The transformed region box coordinates, returned from the transformation module 560, serve as input to the region packing system 520. The region packing module extracts the significant image regions and packs them tightly into a single frame. The region packing module 520 produces packing parameters that are preferably signaled in bitstream 532.


Video Encoding

Packed object frames which contain the transformed regions from region transform module 560 are processed through video encoder 528 to produce a compressed bitstream 532. It will be appreciated that video encoder 528 can take the form of any suitable encoder known in the art for advanced compression standards such as AV1, HEVC, VVC, and the like and variants thereof. The compressed bitstream includes the encoded packed regions along with parameters 524 needed to reconstruct and reposition each region in the decoded and reconstructed frame. Original region sizes (i.e., those derived from inference 512, prior to region transform 560) are signaled in bitstream 132 for decoder side usage. Signaling may include providing data in a bitstream header, SPS, PPS, or supplemental information, such as SEI, and may vary depending on the CODEC standard in which the present systems and methods are deployed.

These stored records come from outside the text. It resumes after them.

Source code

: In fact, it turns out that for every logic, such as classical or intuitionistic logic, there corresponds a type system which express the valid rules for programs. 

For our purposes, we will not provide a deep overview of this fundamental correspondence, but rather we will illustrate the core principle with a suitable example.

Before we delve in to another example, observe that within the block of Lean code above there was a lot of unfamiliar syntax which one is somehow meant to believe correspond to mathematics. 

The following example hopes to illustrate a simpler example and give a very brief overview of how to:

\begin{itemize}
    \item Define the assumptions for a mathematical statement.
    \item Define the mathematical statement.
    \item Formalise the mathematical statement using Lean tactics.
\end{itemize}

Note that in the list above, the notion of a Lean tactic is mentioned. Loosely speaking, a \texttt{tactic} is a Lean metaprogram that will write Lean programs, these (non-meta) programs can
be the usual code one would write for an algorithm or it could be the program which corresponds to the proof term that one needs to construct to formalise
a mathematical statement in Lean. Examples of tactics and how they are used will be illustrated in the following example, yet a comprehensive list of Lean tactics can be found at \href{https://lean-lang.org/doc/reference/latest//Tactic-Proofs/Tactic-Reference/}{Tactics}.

A decoder for decoding a bitstream encoded with the encoder of FIG. 5 is substantially the same as that illustrated in FIG. 2. The compressed bitstream 532 is decoded using video decoder 236 to produce a packed region frame along with its signaled region information in 240. Such region information 248 includes parameters needed for reconstruction of the frame. This includes any transformation information signaled from the transform module 560.

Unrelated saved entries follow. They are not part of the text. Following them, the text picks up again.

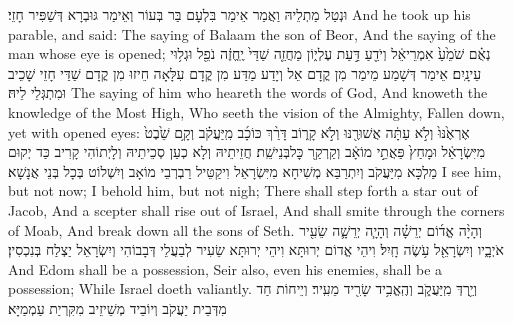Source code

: {וּנְטַל מַתְלֵיהּ וַאֲמַר אֵימַר בִּלְעָם בַּר בְּעוֹר וְאֵימַר גּוּבְרָא דְּשַׁפִּיר חָזֵי׃}
{And he took up his parable, and said: The saying of Balaam the son of Beor, And the saying of the man whose eye is opened;}{}
{נְאֻ֗ם שֹׁמֵ֙עַ֙ אִמְרֵי\maqqaf אֵ֔ל וְיֹדֵ֖עַ דַּ֣עַת עֶלְי֑וֹן מַחֲזֵ֤ה שַׁדַּי֙ יֶֽחֱזֶ֔ה נֹפֵ֖ל וּגְל֥וּי עֵינָֽיִם׃}
{אֵימַר דְּשָׁמַע מֵימַר מִן קֳדָם אֵל וְיָדַע מַדַּע מִן קֳדָם עִלָּאָה חֵיזוּ מִן קֳדָם שַׁדַּי חָזֵי שָׁכֵיב וּמִתְגְּלֵי לֵיהּ׃}
{The saying of him who heareth the words of God, And knoweth the knowledge of the Most High, Who seeth the vision of the Almighty, Fallen down, yet with opened eyes:}{}
{אֶרְאֶ֙נּוּ֙ וְלֹ֣א עַתָּ֔ה אֲשׁוּרֶ֖נּוּ וְלֹ֣א קָר֑וֹב דָּרַ֨ךְ כּוֹכָ֜ב מִֽיַּעֲקֹ֗ב וְקָ֥ם שֵׁ֙בֶט֙ מִיִּשְׂרָאֵ֔ל וּמָחַץ֙ פַּאֲתֵ֣י מוֹאָ֔ב וְקַרְקַ֖ר כׇּל\maqqaf בְּנֵי\maqqaf שֵֽׁת׃}
{חֲזֵיתֵיהּ וְלָא כְעַן סְכֵיתֵיהּ וְלָיְתוֹהִי קָרִיב כַּד יְקוּם מַלְכָּא מִיַּעֲקֹב וְיִתְרַבַּא מְשִׁיחָא מִיִּשְׂרָאֵל וִיקַטֵּיל רַבְרְבֵי מוֹאָב וְיִשְׁלוֹט בְּכָל בְּנֵי אֲנָשָׁא׃}
{I see him, but not now; I behold him, but not nigh; There shall step forth a star out of Jacob, And a scepter shall rise out of Israel, And shall smite through the corners of Moab, And break down all the sons of Seth.}{}
{וְהָיָ֨ה אֱד֜וֹם יְרֵשָׁ֗ה וְהָיָ֧ה יְרֵשָׁ֛ה שֵׂעִ֖יר אֹיְבָ֑יו וְיִשְׂרָאֵ֖ל עֹ֥שֶׂה חָֽיִל׃}
{וִיהֵי אֱדוֹם יְרוּתָּא וִיהֵי יְרוּתָּא שֵׂעִיר לְבַעֲלֵי דְּבָבוֹהִי וְיִשְׂרָאֵל יַצְלַח בְּנִכְסִין׃}
{And Edom shall be a possession, Seir also, even his enemies, shall be a possession; While Israel doeth valiantly.}{}
{וְיֵ֖רְדְּ מִֽיַּעֲקֹ֑ב וְהֶֽאֱבִ֥יד שָׂרִ֖יד מֵעִֽיר׃}
{וְיֵיחוֹת חַד מִדְּבֵית יַעֲקֹב וְיוֹבֵיד מְשֵׁיזֵיב מִקִּרְיַת עַמְמַיָּא׃}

The decoded parameters 248 are used to unpack the region frames via region unpacking module 244. Each box is returned to its position within the context of the original video frame. The resulting unpacked frame only includes the significant regions determined by region detection system 512 and does not include the discarded pixels. Transformations performed by the transform module 560 are undone by complimentary processes in the unpacking stage. That is, each box is returned to its original size and orientation before being placed in the unpacked frame.


The unpacked and reconstructed video frame 248 is used as input to machine task system 252 which may perform tasks such as computer vision related functions. Machine task performance on the regions determined by the detection module 512 may be analyzed to determine optimal transformation parameters. Optimized region transformation parameters 564 may be updated and signaled to the pipeline in order to effectively apply transformations to the encoder-side region boxes.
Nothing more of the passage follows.